Une chose m’a d’abord surpris dans ces budgets provinciaux, c’est l’exiguïté ou la modicité relative des crédits affectés aux routes et chemins. Ces crédits, bien qu’eux aussi en notable accroissement, ne montaient encore vers 1875 qu’à 2 millions et 1/2 de roubles, c’est-à-dire à un peu moins de 10 pour 100 du budget total des zemstvos (près de 26 millions). Dans un pays où les moyens de communication, routes et ponts, sont si défectueux et si nécessaires, comment s’expliquer d’aussi faibles allocations ? C’est que, malgré leurs besoins de routes et de débouchés pour leur agriculture, la plupart des provinces ont des besoins encore plus urgens. L’état moral et intellectuel, l’état économique du peuple, ont contraint le zemstvo à se charger de soins ailleurs confiés ou abandonnés à l’initiative privée. Le service médical n’est pas le seul de cette sorte. Héritières d’une administration habituée à tout faire, préposées à la direction de contrées que la double tutelle du servage et de la centralisation avait dressées à l’indifférence et à l’apathie, chargées des intérêts d’un peuple qui souvent n’avait même pas conscience de ses propres besoins, les assemblées territoriales ont été obligées de prendre à leur compte ce rôle de providence, partout convoité, et presque partout si mal joué par la centralisation et la bureaucratie.
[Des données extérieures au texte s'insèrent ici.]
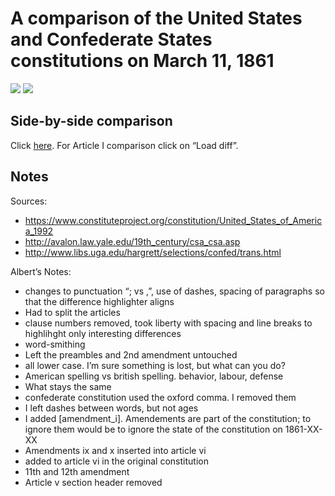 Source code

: A comparison of the United States and Confederate States constitutions
on March 11, 1861
================

![](united_states_seal.png) ![](confederate_states_seal.png)

## Side-by-side comparison

Click
[here](https://github.com/rudeboybert/constitution/pull/1/commits/ef9205e02e35e25e87df78f603b955aa5d10e6b6?utf8=%E2%9C%93&diff=split).
For Article I comparison click on “Load
    diff”.

## Notes

Sources:

  - <https://www.constituteproject.org/constitution/United_States_of_America_1992>
  - <http://avalon.law.yale.edu/19th_century/csa_csa.asp>
  - <http://www.libs.uga.edu/hargrett/selections/confed/trans.html>

Albert’s Notes:

  - changes to punctuation “; vs ,”, use of dashes, spacing of
    paragraphs so that the difference highlighter aligns
  - Had to split the articles
  - clause numbers removed, took liberty with spacing and line breaks to
    highlihght only interesting differences
  - word-smithing
  - Left the preambles and 2nd amendment untouched
  - all lower case. I’m sure something is lost, but what can you do?
  - American spelling vs british spelling. behavior, labour, defense
  - What stays the same
  - confederate constitution used the oxford comma. I removed them
  - I left dashes between words, but not ages
  - I added \[amendment\_i\]. Amendements are part of the constitution;
    to ignore them would be to ignore the state of the constitution on
    1861-XX-XX
  - Amendments ix and x inserted into article vi
  - added to article vi in the original constitution
  - 11th and 12th amendment
  - Article v section header removed
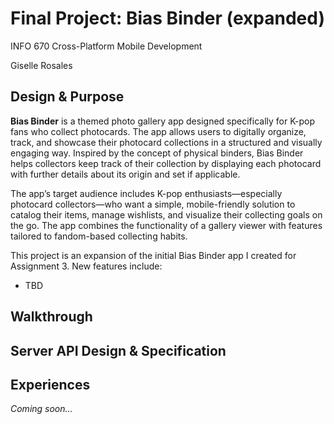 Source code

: # Final Project: Bias Binder (expanded)

INFO 670 Cross-Platform Mobile Development

Giselle Rosales

## Design & Purpose

**Bias Binder** is a themed photo gallery app designed specifically for K-pop fans who collect photocards. The app allows users to digitally organize, track, and showcase their photocard collections in a structured and visually engaging way. Inspired by the concept of physical binders, Bias Binder helps collectors keep track of their collection by displaying each photocard with further details about its origin and set if applicable.

The app’s target audience includes K-pop enthusiasts—especially photocard collectors—who want a simple, mobile-friendly solution to catalog their items, manage wishlists, and visualize their collecting goals on the go. The app combines the functionality of a gallery viewer with features tailored to fandom-based collecting habits.

This project is an expansion of the initial Bias Binder app I created for Assignment 3. New features include:
- TBD

## Walkthrough

## Server API Design & Specification

## Experiences

_Coming soon..._ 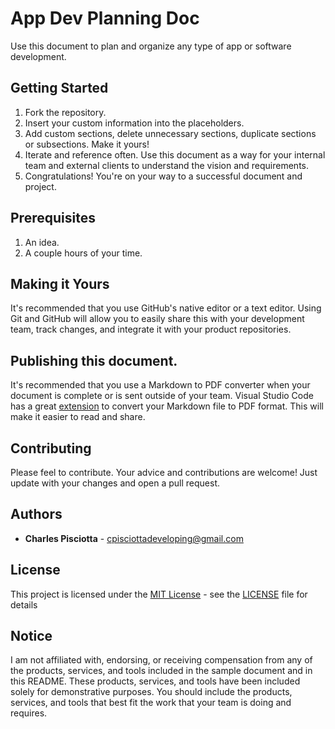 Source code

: # App Dev Planning Doc

Use this document to plan and organize any type of app or software development. 

## Getting Started

1. Fork the repository.
2. Insert your custom information into the placeholders.
3. Add custom sections, delete unnecessary sections, duplicate sections or subsections. Make it yours!
4. Iterate and reference often. Use this document as a way for your internal team and external clients to understand the vision and requirements.
5. Congratulations! You're on your way to a successful document and project.

## Prerequisites

1. An idea.
2. A couple hours of your time.

## Making it Yours

It's recommended that you use GitHub's native editor or a text editor. Using Git and GitHub will allow you to easily share this with your development team, track changes, and integrate it with your product repositories.

## Publishing this document.

It's recommended that you use a Markdown to PDF converter when your document is complete or is sent outside of your team. Visual Studio Code has a great [extension](https://marketplace.visualstudio.com/items?itemName=yzane.markdown-pdf) to convert your Markdown file to PDF format. This will make it easier to read and share.

## Contributing

Please feel to contribute. Your advice and contributions are welcome! Just update with your changes and open a pull request.

## Authors

- **Charles Pisciotta** - cpisciottadeveloping@gmail.com

## License

This project is licensed under the [MIT License](https://choosealicense.com/licenses/mit/) - see the [LICENSE](LICENSE) file for details

## Notice

I am not affiliated with, endorsing, or receiving compensation from any of the products, services, and tools included in the sample document and in this README. These products, services, and tools have been included solely for demonstrative purposes. You should include the products, services, and tools that best fit the work that your team is doing and requires.
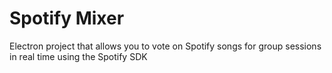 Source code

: # Spotify Mixer
Electron project that allows you to vote on Spotify songs for group sessions in real time using the Spotify SDK
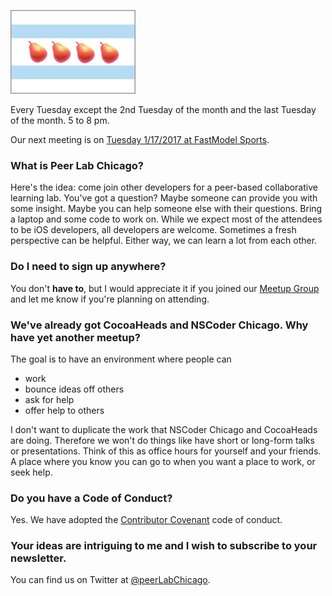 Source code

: 
![Peer Lab Chicago Logo](/images/peerLabLogoSmall.png)

Every Tuesday except the 2nd Tuesday of the month and the last Tuesday of the month. 5 to 8 pm.

Our next meeting is on [Tuesday 1/17/2017 at FastModel Sports](https://www.meetup.com/PeerLabChicago/events/236801972/).

### What is Peer Lab Chicago?

Here's the idea: come join other developers for a peer-based collaborative learning lab. You've got a question? Maybe someone can provide you with some insight. Maybe you can help someone else with their questions. Bring a laptop and some code to work on. While we expect most of the attendees to be iOS developers, all developers are welcome. Sometimes a fresh perspective can be helpful. Either way, we can learn a lot from each other.

### Do I need to sign up anywhere?

You don't **have to**, but I would appreciate it if you joined our [Meetup Group](https://www.meetup.com/PeerLabChicago/) and let me know if you're planning on attending.

### We've already got CocoaHeads and NSCoder Chicago. Why have yet another meetup?

The goal is to have an environment where people can 

- work
- bounce ideas off others
- ask for help
- offer help to others 

I don't want to duplicate the work that NSCoder Chicago and CocoaHeads are doing. Therefore we won't do things like have short or long-form talks or presentations. Think of this as office hours for yourself and your friends.  A place where you know you can go to when you want a place to work, or seek help.

### Do you have a Code of Conduct?

Yes. We have adopted the [Contributor Covenant](http://contributor-covenant.org/version/1/4/) code of conduct. 

### Your ideas are intriguing to me and I wish to subscribe to your newsletter.

You can find us on Twitter at [@peerLabChicago](https://twitter.com/peerlabchicago). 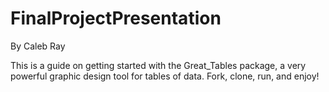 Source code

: # FinalProjectPresentation

By Caleb Ray

This is a guide on getting started with the Great_Tables package, a very powerful graphic design tool for tables of data.
Fork, clone, run, and enjoy!

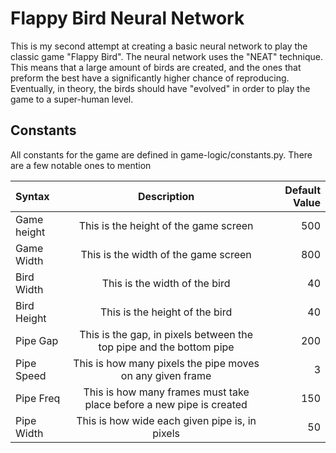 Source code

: # Flappy Bird Neural Network

This is my second attempt at creating a basic neural network to play the classic game "Flappy Bird". The neural network uses the "NEAT" technique. This means that a large amount of birds are created, and the ones that preform the best have a significantly higher chance of reproducing. Eventually, in theory, the birds should have "evolved" in order to play the game to a super-human level. 

## Constants
All constants for the game are defined in game-logic/constants.py. There are a few notable ones to mention

| Syntax      | Description                                      | Default Value |
| :---        |    :----:                                        |          ---: |
| Game height | This is the height of the game screen            | 500           |
| Game Width  | This is the width of the game screen             | 800           |
| Bird Width  | This is the width of the bird                    | 40            |
| Bird Height | This is the height of the bird                   | 40            |
| Pipe Gap    | This is the gap, in pixels between the top pipe and the bottom pipe | 200 |
| Pipe Speed  | This is how many pixels the pipe moves on any given frame | 3 |
| Pipe Freq   | This is how many frames must take place before a new pipe is created | 150 |
| Pipe Width  | This is how wide each given pipe is, in pixels | 50 |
Service sanitaire et assistance publique, service de prévoyance pour les approvisionnemens et greniers d’abondance, mesures contre les épidémies et les épizooties, tout ce qui touche aux intérêts publics ou privés des provinces et des campagnes retombe sur les états provinciaux. L’assistance publique leur coûtait dans les dernières années près de 2 millions de roubles, en outre des 2 millions et 1/2 consacrés au service médical. C’est encore là un chapitre que la guerre est en train de grossir démesurément. La double campagne des Russes en Europe et en Asie a préparé à la bienfaisance administrative un innombrable contingent de malades, de blessés, d’estropiés, de veuves et d’orphelins.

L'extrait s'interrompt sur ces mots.